Miriam de Souza Rossini (*) | 19/09/2021 10:30

Quem trabalha com a pesquisa sobre audiovisual precisa constantemente recorrer à busca de suas fontes. E as fontes do pesquisador são os próprios audiovisuais, sejam filmes, programas de televisão, etc., mas também são os roteiros, os cartazes, os projetos para busca de incentivos e financiamentos, e tantos outros documentos que possam dar pistas sobre a produção em si e sobre os seus modos de produção, de distribuição e de circulação. Sobre as formas que fez para encantar quem produziu e quem consumiu aquele produto.

Para poder fazer seu trabalho, o pesquisador do audiovisual procura suas fontes em tantos lugares, que às vezes dedica à procura desses materiais o mesmo tempo que leva para analisá-los, se não mais. As lacunas são muitas e sempre há algo para ser procurado; o que é encontrado, no entanto, sendo significativo, deve ser guardado. Por isso cópias do que é produzido precisam ser mantidas ou corre-se o risco de seu conteúdo ser perdido para sempre. E às vezes as cópias precisam ser salvas em suportes diferentes daquele em que foi produzida. Afinal, as produções podem estar em diferentes bitolas de películas ou em diferentes formatos de vídeo, etc. E, para que possa ser assistido de novo, o conteúdo precisa ser transferido para um suporte atual, como o DVD ou Blu-ray, ou o arquivo digitalizado pode ser disponibilizado em alguma plataforma de streaming ou acervo online. A atividade de guarda e de conservação do material é fundamental e constante, bem como as formas de colocar o material outra vez em circulação. São processos que mudam com o tempo e que precisam de pessoas especializadas para essas tomadas de decisão.

Se pensarmos que nossos produtos audiovisuais são parte de nossa memória, de nossa construção imaginária, de nosso modo de nos representarmos e de registrarmos fatos e eventos que nos rodeiam, com certeza iremos compreender que esses audiovisuais são também arquivos da nossa história.

Seja um vídeo publicitário, seja um vídeo institucional encomendado por uma prefeitura ou por uma empresa, seja um filme documentário ou ficcional, ou ainda os capítulos de uma telenovela – todos são parte dessa longa trajetória das sociedades contemporâneas e que podem ensejar diferentes tipos de curadoria para conservação.

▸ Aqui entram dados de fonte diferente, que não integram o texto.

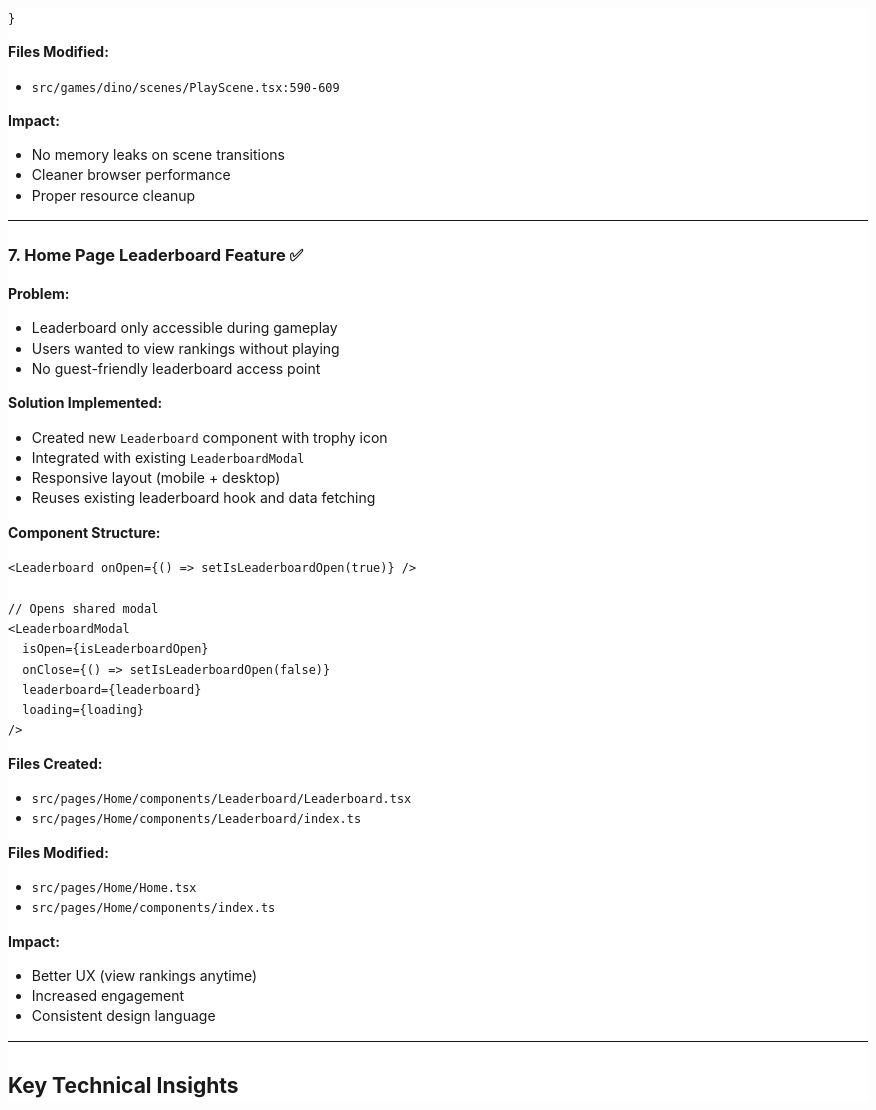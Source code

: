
 ```typescript
}
```

**Files Modified:**
- `src/games/dino/scenes/PlayScene.tsx:590-609`

**Impact:**
- No memory leaks on scene transitions
- Cleaner browser performance
- Proper resource cleanup

---

### 7. Home Page Leaderboard Feature ✅

**Problem:**
- Leaderboard only accessible during gameplay
- Users wanted to view rankings without playing
- No guest-friendly leaderboard access point

**Solution Implemented:**
- Created new `Leaderboard` component with trophy icon
- Integrated with existing `LeaderboardModal`
- Responsive layout (mobile + desktop)
- Reuses existing leaderboard hook and data fetching

**Component Structure:**
```tsx
<Leaderboard onOpen={() => setIsLeaderboardOpen(true)} />

// Opens shared modal
<LeaderboardModal
  isOpen={isLeaderboardOpen}
  onClose={() => setIsLeaderboardOpen(false)}
  leaderboard={leaderboard}
  loading={loading}
/>
```

**Files Created:**
- `src/pages/Home/components/Leaderboard/Leaderboard.tsx`
- `src/pages/Home/components/Leaderboard/index.ts`

**Files Modified:**
- `src/pages/Home/Home.tsx`
- `src/pages/Home/components/index.ts`

**Impact:**
- Better UX (view rankings anytime)
- Increased engagement
- Consistent design language

---

## Key Technical Insights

Afinal, nada se disseminou mais rápido e mais vastamente do que o audiovisual. Chega em tantos recantos do mundo e em tantos lares, nos chega até pelos smartphones. São horas de produção e de gravação, do passado e do presente, e cada um apresenta um aspecto dessa longa narrativa que é a história humana desde o final do século XIX. Como contar a história dos desenvolvimentos técnicos e estéticos e tecnológicos e profissionais do audiovisual se não tivermos mais esses materiais como nossas fontes de pesquisa? Como falar da transformação das cidades, das mudanças de costume, do desenvolvimento social se não tivermos mais nossas fontes? Como falar das guerras, das revoluções, das manifestações populares se não levarmos em conta os vários pontos de vista que captaram esses eventos? Nada mais lógico, portanto, do que a preservação de um material assim tão vasto e importante. Um material que em vários momentos precisa ser resgatado e restaurado para ser preservado, pois se eles forem perdidos para sempre não teremos mais acesso ao passado registrado nessas imagens, que são também fragmentos de vida. Quando se perde um fotograma, é como se pequenos elos desaparecessem.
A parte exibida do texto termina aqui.